Trump Umumkan Kesepakatan Dagang dengan Vietnam, Tarif Impor AS Naik Dua Kali Lipat

Presiden Amerika Serikat, Donald Trump, baru saja mengumumkan tercapainya kesepakatan dagang baru dengan Vietnam, menjelang tenggat waktu penerapan tarif yang ditetapkannya. Dalam pernyataannya melalui platform Truth Social pada Rabu (2/7), Trump menyebutkan bahwa AS akan memberlakukan tarif impor sebesar 20% untuk produk Vietnam, serta tarif 40% untuk barang-barang yang berasal dari negara lain tetapi diekspor melalui Vietnam. Barang-barang ini dikenal sebagai ‘transshipping’.

Menteri Perdagangan AS, Howard Lutnick, menegaskan bahwa tarif 40% akan berlaku untuk produk yang tidak berasal dari Vietnam dan hanya lewat negara tersebut sebagai jalur distribusi. Tarif tersebut adalah dua kali lipat dari tarif dasar sebelumnya. Dalam pernyataan Trump, sebagai balasan, Vietnam setuju memberikan akses pasar penuh bagi produk AS, yang berarti barang dari Amerika dapat masuk ke Vietnam tanpa tarif. Namun, hingga berita ini ditulis, pemerintah Vietnam belum memberikan konfirmasi resmi terkait kesepakatan tersebut.

Kesepakatan sebagai Upaya Negosiasi Tarif

Pengumuman ini muncul di tengah kebijakan tarif yang rencananya akan diterapkan kembali setelah jeda 90 hari.

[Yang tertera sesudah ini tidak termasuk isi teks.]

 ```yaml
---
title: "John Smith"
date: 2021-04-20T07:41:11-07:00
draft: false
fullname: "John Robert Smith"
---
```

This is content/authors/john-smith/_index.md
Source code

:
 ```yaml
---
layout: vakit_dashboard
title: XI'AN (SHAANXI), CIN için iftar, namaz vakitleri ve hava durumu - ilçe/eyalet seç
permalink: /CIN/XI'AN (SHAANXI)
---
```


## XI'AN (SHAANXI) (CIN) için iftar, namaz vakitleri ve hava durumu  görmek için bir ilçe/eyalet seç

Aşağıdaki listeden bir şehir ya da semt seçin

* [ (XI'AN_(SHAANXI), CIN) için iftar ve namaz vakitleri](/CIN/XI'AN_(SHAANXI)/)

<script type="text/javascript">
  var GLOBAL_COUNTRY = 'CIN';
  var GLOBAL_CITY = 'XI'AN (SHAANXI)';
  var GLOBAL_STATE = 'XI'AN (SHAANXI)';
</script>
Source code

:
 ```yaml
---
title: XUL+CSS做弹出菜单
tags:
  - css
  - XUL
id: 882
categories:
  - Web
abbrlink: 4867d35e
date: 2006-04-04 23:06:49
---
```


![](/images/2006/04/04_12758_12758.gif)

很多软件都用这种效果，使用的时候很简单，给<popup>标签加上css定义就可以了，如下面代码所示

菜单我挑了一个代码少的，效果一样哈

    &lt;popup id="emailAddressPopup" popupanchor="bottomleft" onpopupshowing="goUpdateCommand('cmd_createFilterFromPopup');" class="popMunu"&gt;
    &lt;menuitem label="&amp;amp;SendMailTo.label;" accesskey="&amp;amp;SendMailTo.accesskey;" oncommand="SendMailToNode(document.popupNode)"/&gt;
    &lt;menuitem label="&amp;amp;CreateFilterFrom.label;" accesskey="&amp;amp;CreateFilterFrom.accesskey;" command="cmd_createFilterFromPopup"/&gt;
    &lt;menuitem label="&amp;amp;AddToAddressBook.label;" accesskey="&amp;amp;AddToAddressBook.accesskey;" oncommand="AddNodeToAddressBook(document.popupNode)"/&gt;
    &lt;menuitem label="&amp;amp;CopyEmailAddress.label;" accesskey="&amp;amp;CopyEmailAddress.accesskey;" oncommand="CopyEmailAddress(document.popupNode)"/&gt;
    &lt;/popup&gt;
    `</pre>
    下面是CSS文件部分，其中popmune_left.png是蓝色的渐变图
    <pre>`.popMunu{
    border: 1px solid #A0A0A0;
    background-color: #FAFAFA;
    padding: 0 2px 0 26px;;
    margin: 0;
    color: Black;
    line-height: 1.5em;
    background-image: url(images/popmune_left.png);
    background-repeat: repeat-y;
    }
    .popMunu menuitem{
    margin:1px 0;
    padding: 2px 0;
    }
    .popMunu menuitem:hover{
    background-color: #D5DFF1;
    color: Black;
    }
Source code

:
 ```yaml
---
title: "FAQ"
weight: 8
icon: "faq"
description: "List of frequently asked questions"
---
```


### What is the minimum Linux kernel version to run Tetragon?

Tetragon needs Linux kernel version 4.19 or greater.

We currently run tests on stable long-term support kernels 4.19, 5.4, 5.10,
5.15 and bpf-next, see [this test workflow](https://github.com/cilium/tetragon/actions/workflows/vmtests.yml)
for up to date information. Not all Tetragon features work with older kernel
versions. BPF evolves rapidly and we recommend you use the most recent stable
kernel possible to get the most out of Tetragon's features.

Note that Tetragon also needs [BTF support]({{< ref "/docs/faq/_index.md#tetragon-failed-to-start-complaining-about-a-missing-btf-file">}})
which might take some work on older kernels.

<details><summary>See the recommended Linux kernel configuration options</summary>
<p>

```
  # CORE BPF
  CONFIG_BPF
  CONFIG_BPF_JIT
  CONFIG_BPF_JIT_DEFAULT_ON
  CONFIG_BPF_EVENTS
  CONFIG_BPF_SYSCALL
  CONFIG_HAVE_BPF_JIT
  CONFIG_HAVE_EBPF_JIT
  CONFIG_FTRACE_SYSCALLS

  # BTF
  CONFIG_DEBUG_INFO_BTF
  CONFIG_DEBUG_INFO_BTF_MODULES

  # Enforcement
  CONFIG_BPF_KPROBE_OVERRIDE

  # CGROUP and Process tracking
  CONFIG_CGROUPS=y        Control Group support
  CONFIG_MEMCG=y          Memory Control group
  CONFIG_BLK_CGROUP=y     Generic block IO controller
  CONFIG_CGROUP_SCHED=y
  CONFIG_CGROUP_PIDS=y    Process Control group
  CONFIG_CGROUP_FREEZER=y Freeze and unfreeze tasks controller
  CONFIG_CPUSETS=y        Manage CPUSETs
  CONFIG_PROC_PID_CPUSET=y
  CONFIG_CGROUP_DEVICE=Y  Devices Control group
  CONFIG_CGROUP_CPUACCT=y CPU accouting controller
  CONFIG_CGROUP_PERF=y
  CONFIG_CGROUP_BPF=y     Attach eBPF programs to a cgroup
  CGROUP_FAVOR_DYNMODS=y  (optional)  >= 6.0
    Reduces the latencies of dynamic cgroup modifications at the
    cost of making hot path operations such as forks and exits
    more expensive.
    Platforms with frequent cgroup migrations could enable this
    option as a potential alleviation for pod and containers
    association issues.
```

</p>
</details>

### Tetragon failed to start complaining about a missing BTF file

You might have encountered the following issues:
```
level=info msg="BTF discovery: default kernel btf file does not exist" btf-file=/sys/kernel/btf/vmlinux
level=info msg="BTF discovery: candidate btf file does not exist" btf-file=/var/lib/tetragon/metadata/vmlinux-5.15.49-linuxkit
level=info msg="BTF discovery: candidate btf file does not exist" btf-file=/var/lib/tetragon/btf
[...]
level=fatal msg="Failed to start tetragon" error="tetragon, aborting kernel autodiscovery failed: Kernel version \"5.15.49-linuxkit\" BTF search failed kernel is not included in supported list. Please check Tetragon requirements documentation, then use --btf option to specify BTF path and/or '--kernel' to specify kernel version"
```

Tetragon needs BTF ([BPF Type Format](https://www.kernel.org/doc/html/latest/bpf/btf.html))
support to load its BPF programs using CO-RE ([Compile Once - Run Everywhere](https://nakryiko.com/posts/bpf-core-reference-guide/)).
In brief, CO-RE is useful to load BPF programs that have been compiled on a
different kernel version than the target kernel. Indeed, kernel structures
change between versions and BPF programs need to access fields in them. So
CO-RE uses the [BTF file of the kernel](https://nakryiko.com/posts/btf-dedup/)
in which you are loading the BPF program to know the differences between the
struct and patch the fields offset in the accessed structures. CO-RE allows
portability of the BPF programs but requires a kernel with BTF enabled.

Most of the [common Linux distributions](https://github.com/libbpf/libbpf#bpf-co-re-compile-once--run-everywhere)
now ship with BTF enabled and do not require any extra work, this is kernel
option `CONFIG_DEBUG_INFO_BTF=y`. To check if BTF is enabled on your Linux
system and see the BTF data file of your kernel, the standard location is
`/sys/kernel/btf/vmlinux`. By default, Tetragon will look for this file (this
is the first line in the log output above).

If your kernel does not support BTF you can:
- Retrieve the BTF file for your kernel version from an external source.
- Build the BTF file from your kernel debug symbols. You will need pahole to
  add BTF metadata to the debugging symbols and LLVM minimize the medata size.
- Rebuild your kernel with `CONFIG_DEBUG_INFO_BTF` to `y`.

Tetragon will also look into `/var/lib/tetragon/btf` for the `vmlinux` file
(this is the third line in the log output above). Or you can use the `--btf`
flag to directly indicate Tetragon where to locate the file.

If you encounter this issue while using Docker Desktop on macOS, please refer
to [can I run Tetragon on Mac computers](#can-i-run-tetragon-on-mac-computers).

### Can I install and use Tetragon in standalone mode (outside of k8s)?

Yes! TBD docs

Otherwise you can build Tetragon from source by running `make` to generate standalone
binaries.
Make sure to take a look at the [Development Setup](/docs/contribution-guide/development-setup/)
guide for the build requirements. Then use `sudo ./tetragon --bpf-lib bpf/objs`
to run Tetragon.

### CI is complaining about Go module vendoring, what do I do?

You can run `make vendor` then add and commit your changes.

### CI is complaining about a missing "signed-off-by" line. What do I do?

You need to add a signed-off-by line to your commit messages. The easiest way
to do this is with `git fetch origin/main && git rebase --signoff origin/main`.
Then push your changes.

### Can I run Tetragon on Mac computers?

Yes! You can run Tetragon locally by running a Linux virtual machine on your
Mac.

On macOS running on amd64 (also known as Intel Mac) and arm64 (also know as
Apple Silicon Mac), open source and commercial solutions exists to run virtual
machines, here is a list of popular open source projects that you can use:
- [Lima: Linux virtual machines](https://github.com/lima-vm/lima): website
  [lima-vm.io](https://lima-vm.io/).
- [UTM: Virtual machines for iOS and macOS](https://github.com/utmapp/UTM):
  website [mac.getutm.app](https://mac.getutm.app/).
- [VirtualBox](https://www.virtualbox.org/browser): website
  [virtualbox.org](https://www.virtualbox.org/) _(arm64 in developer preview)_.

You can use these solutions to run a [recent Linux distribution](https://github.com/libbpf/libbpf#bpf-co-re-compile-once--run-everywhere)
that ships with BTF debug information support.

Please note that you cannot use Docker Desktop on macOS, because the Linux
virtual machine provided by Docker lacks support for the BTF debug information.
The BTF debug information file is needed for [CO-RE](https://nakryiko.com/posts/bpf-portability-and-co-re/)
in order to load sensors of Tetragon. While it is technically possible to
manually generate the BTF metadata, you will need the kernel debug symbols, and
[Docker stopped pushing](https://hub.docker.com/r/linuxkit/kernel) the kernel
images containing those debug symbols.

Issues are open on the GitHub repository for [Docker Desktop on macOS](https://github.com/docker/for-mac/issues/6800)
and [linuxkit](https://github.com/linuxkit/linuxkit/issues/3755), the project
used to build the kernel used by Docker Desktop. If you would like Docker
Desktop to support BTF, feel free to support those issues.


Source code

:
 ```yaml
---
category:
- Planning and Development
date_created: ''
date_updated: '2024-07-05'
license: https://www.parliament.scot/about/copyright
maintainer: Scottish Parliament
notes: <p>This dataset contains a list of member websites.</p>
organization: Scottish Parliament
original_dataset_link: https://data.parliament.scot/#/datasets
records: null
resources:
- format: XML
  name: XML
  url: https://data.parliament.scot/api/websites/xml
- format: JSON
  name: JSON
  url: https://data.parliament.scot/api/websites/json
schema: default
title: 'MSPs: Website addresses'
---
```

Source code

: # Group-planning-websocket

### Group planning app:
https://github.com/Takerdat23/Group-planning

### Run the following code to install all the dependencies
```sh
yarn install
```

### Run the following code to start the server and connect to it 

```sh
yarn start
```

Pada 9 Juli mendatang, jika kesepakatan tidak tercapai, tarif baru dapat meningkat hingga 50%. Hal ini berpotensi menciptakan ketidakpastian di pasar global dan mengguncang rantai pasokan. Sebelumnya, tarif untuk produk Vietnam diperkirakan bisa melonjak hingga 46% jika mengikuti kebijakan yang diumumkan Trump pada bulan April.

Hingga saat ini, Gedung Putih belum merilis rincian resmi tentang kesepakatan tersebut. Wakil Menteri Keuangan AS, Michael Faulkender, menginformasikan bahwa siaran pers terkaitnya masih dalam proses.

Vietnam dan Pengaruh Tarif Tiongkok

Kesepakatan ini muncul di tengah lonjakan impor dari Vietnam setelah Trump memberlakukan tarif tinggi pada barang dari Tiongkok, kebijakan yang sebagian masih dipertahankan oleh Presiden Joe Biden. Banyak perusahaan multinasional kini berpindah ke Vietnam untuk menghindari tarif tinggi yang dikenakan pada produk asal Tiongkok. Data dari Departemen Perdagangan AS menunjukkan bahwa pada tahun 2023, Vietnam menjadi sumber barang impor terbesar keenam ke AS, mencapai US$137 miliar, lebih dari dua kali lipat dibanding lima tahun lalu. Meski begitu, defisit perdagangan AS dengan Vietnam juga mengalami lonjakan, mencapai US$123 miliar.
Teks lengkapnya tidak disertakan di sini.